All the reference or sample solutions were injected manually into the carrier stream using a laboratory-constructed three-piece injector-commutador made of polymethylmethacrylate (PMMA),²⁴ with two fixed side bars and a sliding central bar, which is moved for sampling and injection. The solutions were conducted with polyethylene tubing (0.8 mm i.d, Fiotubos, Brazil) and propelled with an IPC 8-channel peristaltic (Ismatec, Swtizerland) pump. An illustration of such system is presented in Figure 1.

Potentials were measured with an AUTOLAB PGSTAT-30 (Ecochemie, The Netherlands) potentiostat/galvanostat coupled to a personal computer and controlled with a GPES 4.9 software. The measurements were performed in a three-electrode configuration flow cell (details in Figure 1) using the graphite-PU composite electrode 60% (graphite, m/m) or a glassy carbon (GC) as working electrodes. An Ag/AgCl, KCl 0.1 mol L^-1 was used as reference and a platinum disk (Ø = 3mm) was a counter electrode.

The body of the electrochemical flow cell (details in Figure 1) was fabricated with an unmodified castor oil polyurethane resin (Poliquil, Brazil) with an effective volume of 25 µL.²⁰

Reagents and solutions

Solutions were prepared with twice distilled water in a quartz stiller. The APAP used was of analytical reagent grade (Natural Pharma, Brazil). Stock 5.00 mmol L^-1 APAP in universal buffer pH 8 solution was freshly prepared and adequately diluted in order to obtain the working solutions. The pharmaceutical samples were Tylenol (Janssen-Cilag Farmacêutica LTDA, Brazil), Resfenol (Kley Hertz S.A., Brazil), Buscopan Plus (Boehringer Ingelheim, Brazil) and Trimedal (Novartis Biociências S.A., Brazil).

Procedures for pharmaceutical formulation analysis

According to the Brazilian Pharmacopea recommendations,²⁵ twenty tablets were weighed and powdered. Accurately weighed portions of powder equivalents to 750, 500 and 500 mg for Tylenol, Buscopan Plus and Trimedal, respectively, and 40 mg of Resfenol solution were dissolved in 25 mL of universal buffer pH 8 to obtain solutions correspondent to 2.00 × 10^-3 mol L^-1in APAP. The solutions were sonicated for 10 minutes to complete the dissolution.

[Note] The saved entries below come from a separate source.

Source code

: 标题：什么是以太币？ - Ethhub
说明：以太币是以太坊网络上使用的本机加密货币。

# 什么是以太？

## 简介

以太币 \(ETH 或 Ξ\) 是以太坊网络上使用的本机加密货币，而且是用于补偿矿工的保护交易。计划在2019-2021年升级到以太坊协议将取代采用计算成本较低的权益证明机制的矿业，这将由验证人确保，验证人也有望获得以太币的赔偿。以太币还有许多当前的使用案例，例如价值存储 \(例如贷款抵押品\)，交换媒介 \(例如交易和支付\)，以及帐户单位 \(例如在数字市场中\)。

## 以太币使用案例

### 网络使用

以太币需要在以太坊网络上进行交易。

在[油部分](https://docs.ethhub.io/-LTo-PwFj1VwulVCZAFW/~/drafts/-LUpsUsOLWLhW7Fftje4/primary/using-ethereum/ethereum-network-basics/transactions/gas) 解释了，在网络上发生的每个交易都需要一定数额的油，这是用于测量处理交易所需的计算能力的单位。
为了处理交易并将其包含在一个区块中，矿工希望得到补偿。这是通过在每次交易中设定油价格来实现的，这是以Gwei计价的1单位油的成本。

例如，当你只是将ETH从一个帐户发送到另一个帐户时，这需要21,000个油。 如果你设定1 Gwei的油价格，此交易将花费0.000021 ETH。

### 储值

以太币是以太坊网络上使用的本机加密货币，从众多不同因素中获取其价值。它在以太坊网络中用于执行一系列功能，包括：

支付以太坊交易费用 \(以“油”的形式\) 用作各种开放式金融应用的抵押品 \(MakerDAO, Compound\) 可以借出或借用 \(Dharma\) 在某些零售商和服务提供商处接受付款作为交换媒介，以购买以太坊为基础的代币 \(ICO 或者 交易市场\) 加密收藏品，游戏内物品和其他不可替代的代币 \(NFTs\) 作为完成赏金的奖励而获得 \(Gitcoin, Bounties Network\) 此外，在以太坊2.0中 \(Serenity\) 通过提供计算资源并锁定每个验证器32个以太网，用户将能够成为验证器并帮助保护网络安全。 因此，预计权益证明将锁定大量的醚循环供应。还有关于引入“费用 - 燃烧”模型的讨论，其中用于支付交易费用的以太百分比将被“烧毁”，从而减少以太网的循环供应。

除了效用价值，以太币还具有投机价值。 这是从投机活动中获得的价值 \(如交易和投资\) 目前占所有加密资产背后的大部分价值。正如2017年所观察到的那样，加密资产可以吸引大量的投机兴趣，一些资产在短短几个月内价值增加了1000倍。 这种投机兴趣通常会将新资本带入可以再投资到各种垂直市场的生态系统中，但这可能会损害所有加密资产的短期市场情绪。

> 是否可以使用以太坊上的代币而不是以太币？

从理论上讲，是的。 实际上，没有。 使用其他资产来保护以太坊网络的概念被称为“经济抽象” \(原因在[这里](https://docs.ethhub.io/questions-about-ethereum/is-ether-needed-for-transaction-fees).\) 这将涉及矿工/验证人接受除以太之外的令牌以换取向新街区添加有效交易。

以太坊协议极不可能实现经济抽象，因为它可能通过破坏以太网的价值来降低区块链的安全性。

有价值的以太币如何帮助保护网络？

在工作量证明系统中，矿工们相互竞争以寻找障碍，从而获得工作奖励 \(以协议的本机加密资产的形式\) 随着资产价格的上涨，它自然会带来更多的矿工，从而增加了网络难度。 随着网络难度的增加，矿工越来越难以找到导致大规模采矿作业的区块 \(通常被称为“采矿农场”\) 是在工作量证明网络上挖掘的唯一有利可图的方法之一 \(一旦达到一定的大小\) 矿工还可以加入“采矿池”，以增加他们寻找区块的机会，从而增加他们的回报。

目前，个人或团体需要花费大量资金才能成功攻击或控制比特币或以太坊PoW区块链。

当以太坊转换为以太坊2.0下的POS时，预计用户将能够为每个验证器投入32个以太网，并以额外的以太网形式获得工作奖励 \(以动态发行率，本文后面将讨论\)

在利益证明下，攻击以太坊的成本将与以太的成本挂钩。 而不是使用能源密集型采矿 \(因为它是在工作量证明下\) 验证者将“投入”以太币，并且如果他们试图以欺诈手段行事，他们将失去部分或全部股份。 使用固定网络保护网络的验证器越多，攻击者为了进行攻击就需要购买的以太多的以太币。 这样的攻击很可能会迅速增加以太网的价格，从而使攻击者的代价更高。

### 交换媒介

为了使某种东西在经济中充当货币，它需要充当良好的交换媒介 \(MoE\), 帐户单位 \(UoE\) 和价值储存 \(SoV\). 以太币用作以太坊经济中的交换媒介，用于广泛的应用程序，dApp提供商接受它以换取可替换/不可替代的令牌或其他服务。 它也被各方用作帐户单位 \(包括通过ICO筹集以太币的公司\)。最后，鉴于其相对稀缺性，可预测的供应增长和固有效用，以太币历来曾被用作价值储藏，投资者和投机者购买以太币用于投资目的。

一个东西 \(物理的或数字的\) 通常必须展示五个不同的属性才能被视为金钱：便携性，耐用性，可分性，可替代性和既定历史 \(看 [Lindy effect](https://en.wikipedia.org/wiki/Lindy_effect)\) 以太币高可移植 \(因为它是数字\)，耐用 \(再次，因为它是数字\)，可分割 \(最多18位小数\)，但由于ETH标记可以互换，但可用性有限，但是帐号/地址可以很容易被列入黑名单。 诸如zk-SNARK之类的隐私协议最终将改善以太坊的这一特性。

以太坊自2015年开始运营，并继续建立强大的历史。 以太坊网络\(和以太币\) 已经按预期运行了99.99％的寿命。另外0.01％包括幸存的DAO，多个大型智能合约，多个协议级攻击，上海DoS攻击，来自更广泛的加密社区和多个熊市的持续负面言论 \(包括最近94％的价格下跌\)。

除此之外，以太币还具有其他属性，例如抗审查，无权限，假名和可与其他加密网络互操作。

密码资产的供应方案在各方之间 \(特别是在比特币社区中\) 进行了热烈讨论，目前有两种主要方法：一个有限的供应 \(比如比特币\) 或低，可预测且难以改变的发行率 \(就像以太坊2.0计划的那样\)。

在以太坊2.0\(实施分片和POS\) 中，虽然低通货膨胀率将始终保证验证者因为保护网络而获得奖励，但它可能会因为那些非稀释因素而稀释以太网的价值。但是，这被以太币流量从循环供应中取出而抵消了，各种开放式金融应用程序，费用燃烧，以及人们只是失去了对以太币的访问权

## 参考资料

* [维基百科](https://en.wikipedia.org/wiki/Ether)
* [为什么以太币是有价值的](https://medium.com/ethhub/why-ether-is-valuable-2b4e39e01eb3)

Procedures for working electrode

The composite 60% (graphite, m/m) electrode was prepared as previously described.²⁰ Briefly, adequate amounts of the polyol and hardener, in proportion of 0.8 to 1 according to the manufacturer recommendation, and graphite (Aldrich, USA) were mixed in a mortar for 5 min in order to obtain a mixture with 60% of graphite (m/m). The resulting mixture is inserted in a manual press and extruded as 3.0 mm diameter rods, with geometrical area 0.0707 cm². The composite was cured for 24 h at room temperature and cutted in pieces with 1.0 cm long. A copper wire (ø 1.0 mm) was attached to these rods with the help of a silver epoxy (EPO-TEK 410E, Epoxy Technology, USA), conducting resin in order to reach electric contact. This set was then inserted in an electrode body built up in PU resin, 5.0 mm i.d. (detail Figure 1) and sealed with the PU resin. A curing time of 24 h was adopted before use. Surface renewal was not necessary during the experiments as no APAP adsorption on the electrode surface was observed.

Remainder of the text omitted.